Some couples might even turn to their financial advisors to navigate delicate issues such as contrasting spending habits and paying off debts.

“Coming into a marriage, [couples] don’t often have those in-depth conversations beforehand,” says Darcie Crowe, senior investment advisor with Canaccord Genuity in Vancouver. “Talking with clients about their [shared] goals can be vital.”

Your responsibility is to foster an open dialogue with both spouses so they can feel secure in their financial future.

Crowe suggests four things you can do to build a long-lasting relationship with newlywed clients:

1. Establish common goals
Have the couple talk through their goals and break down their assets, liabilities and joint income, Crowe says.

As a planner, you can help them get an “overall view of the financial situation, rather than the sum of the parts,” she says. The plan they settle on will serve as a benchmark to monitor progress over time, which, she adds, should be revisited at least annually.

Not all couples want to merge all their finances immediately, Crowe says. Still, you should encourage them to create an emergency fund. That money squirrelled away can save them the headache of figuring out how to cover unforeseen expenses when they come up.

2. Ask questions
Part of your role is to facilitate participation of both partners, especially in situations in which one spouse seems to dominate the discussion while the other is less engaged.

“Very often, it might appear there’s a lack of interest,” says Crowe. “But it might be a lack of confidence or discomfort.”
Draw the less-engaged spouse out by asking questions, addressing them and getting their feedback, she says. It all comes down to making both spouses feel like an active participant.

3. Practice transparency
Make sure the flow of information you send out reaches both spouses. Even if only one partner is actively responding to your comments, Crowe says, you should address the couple as a unit.

“As soon as you’re just channeling communication to one, [the other will] start to feel excluded,” she says.

The worst thing you can do is to give the impression that certain details are being withheld, or you prefer working with one spouse over the other. At the same time, your meetings with them are a chance to promote transparency in their own discussions with each other, Crowe says.

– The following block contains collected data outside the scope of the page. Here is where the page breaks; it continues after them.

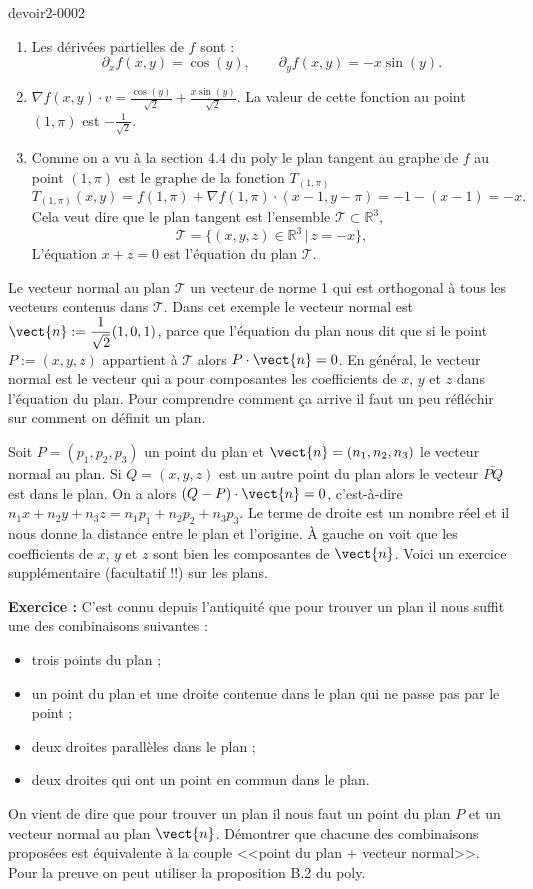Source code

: \begin{corrige}{devoir2-0002}

  \begin{enumerate}
  \item Les dérivées partielles de $f$ sont :
    \[ \partial_x f(x,y)= \cos(y), \qquad \partial_y f (x,y)= -x\sin(y).\]
  \item $\displaystyle \nabla f(x,y)\cdot v= \frac{\cos(y)}{\sqrt{2}}+\frac{x\sin(y)}{\sqrt{2}}.$ La valeur de cette fonction au point $(1,\pi)$  est $-\frac{1}{\sqrt{2}}$.
  \item Comme on a vu à la section 4.4 du poly le plan tangent au graphe de $f$ au point $(1,\pi)$ est le graphe de la fonction $T_{(1,\pi)}$ 
    \[ T_{(1,\pi)}(x,y)= f(1,\pi) + \nabla f(1,\pi)\cdot (x-1, y-\pi)= -1- (x-1)= -x.\]
    Cela veut dire que le plan tangent est l'ensemble $\mathcal{T}\subset\mathbb{R}^3$, 
    \[\mathcal{T}=\{(x,y,z)\in \mathbb{R}^3\, \vert \, z=-x \},\]
    L'équation $x+z=0$ est l'équation du plan $\mathcal{T}$. 
  \end{enumerate}
  Le vecteur normal au plan $\mathcal{T}$ un vecteur de norme 1 qui est orthogonal à tous les vecteurs contenus dans $\mathcal{T}$. Dans cet exemple le vecteur normal est  $\displaystyle \vect{ n }:=\frac{1}{\sqrt{2}}(1,0,1)$, parce que l'équation du plan nous dit que si le point $P:=(x,y,z)$ appartient à $\mathcal{T}$ alors $P\cdot\vect{ n }=0$. 
  En général, le vecteur normal est le vecteur qui a pour composantes les coefficients de $x$, $y$ et $z$ dans l'équation du plan. Pour comprendre comment ça arrive il faut un peu réfléchir sur comment on définit un plan. 

  Soit $P=(p_1, p_2, p_3)$ un point du plan et $\vect{ n }=(n_1, n_2, n_3)$ le vecteur normal au plan. Si $Q= (x,y,z)$ est un autre point du plan alors le vecteur $\bar{PQ}$ est dans le plan. On a alors $(Q-P)\cdot \vect{n}=0$, c'est-à-dire $n_1x+n_2y+n_3z=n_1p_1+n_2p_2+n_3p_3$. Le terme de droite est un nombre réel et il nous donne la distance entre le plan et l'origine. À gauche on voit que les coefficients de $x$, $y$ et $z$ sont bien les composantes de $\vect{n}$.  
  Voici un exercice supplémentaire (facultatif !!) sur les plans.  
    
  \textbf{Exercice :} C'est connu depuis l'antiquité que pour trouver un plan il nous suffit une des combinaisons suivantes :
  \begin{itemize}
  \item trois points du plan ;
  \item un point du plan et une droite contenue dans le plan  qui ne passe pas par le point ;
  \item deux droites parallèles dans le plan ;
  \item deux droites qui ont un point en commun dans le plan.
  \end{itemize}
  On vient de dire que pour trouver un plan il nous faut un point du plan $P$ et un vecteur normal au plan  $\vect{ n }$. Démontrer que chacune des combinaisons proposées est équivalente à la couple <<point du plan $+$ vecteur normal>>. Pour la preuve on peut utiliser la proposition B.2 du poly.    

\end{corrige}
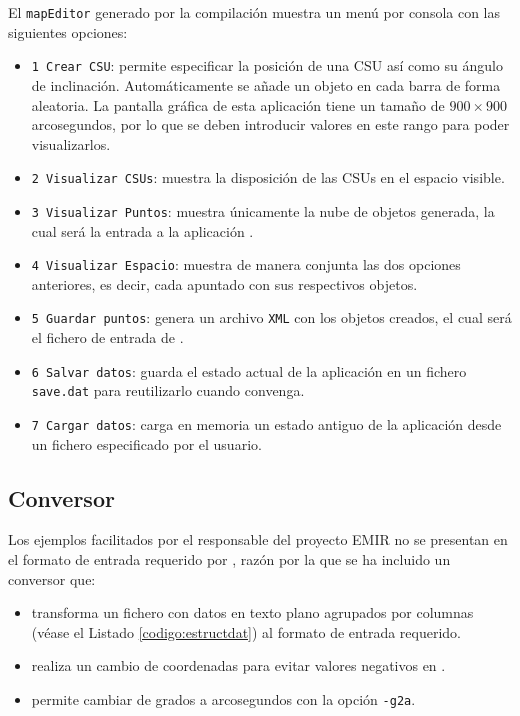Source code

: El \texttt{mapEditor} generado por la compilación muestra un menú por consola
con las siguientes opciones:
\begin{itemize}
\item \texttt{1 Crear CSU}: permite especificar la posición de una CSU así como
su ángulo de inclinación. Automáticamente se añade un objeto en cada barra de
forma aleatoria. La pantalla gráfica de esta aplicación tiene un tamaño de
$900\times900$ arcosegundos, por lo que se deben introducir valores en este
rango para poder visualizarlos.
\item \texttt{2 Visualizar CSUs}: muestra la disposición de las CSUs en el
espacio visible.
\item \texttt{3 Visualizar Puntos}: muestra únicamente la nube de objetos
generada, la cual será la entrada a la aplicación \CSUO{}.
\item \texttt{4 Visualizar Espacio}: muestra de manera conjunta las dos opciones
anteriores, es decir, cada apuntado con sus respectivos objetos.
\item \texttt{5 Guardar puntos}: genera un archivo \texttt{XML} con los objetos
creados, el cual será el fichero de entrada de \CSUO{}.
\item \texttt{6 Salvar datos}: guarda el estado actual de la aplicación en un
fichero \texttt{save.dat} para reutilizarlo cuando convenga.
\item \texttt{7 Cargar datos}: carga en memoria un estado antiguo de la
aplicación desde un fichero especificado por el usuario.
\end{itemize}
\subsection{Conversor} \label{sec:conver}
Los ejemplos facilitados por el responsable del proyecto EMIR no se presentan en
el formato de entrada requerido por \CSUO{}, razón por la que se ha
incluido un conversor que:
\begin{itemize}
\item transforma un fichero con datos en texto plano agrupados por columnas (véase
el Listado \ref{codigo:estructdat}) al formato de entrada requerido.
\item realiza un cambio de coordenadas para evitar valores negativos en
\CSUO{}.
\item permite cambiar de grados a arcosegundos con la opción \texttt{-g2a}.
\end{itemize}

4. Broach difficult topics
Happy occasions don’t inspire talk of death, wills and powers of attorney. But overcoming any reservations and discussing these issues now is in your clients’ best interest. So, your job is to initiate that dialogue and relate the importance of having those documents in place.

“This aspect is overlooked at the beginning because those aren’t always the things they want to be thinking about,” Crowe says. “It’s important to have those [conversations] up front, so the new spouses and potential children are looked after.”

Ultimately, having this discussion can send the message that you are committed to attending to your clients’ long-term interests.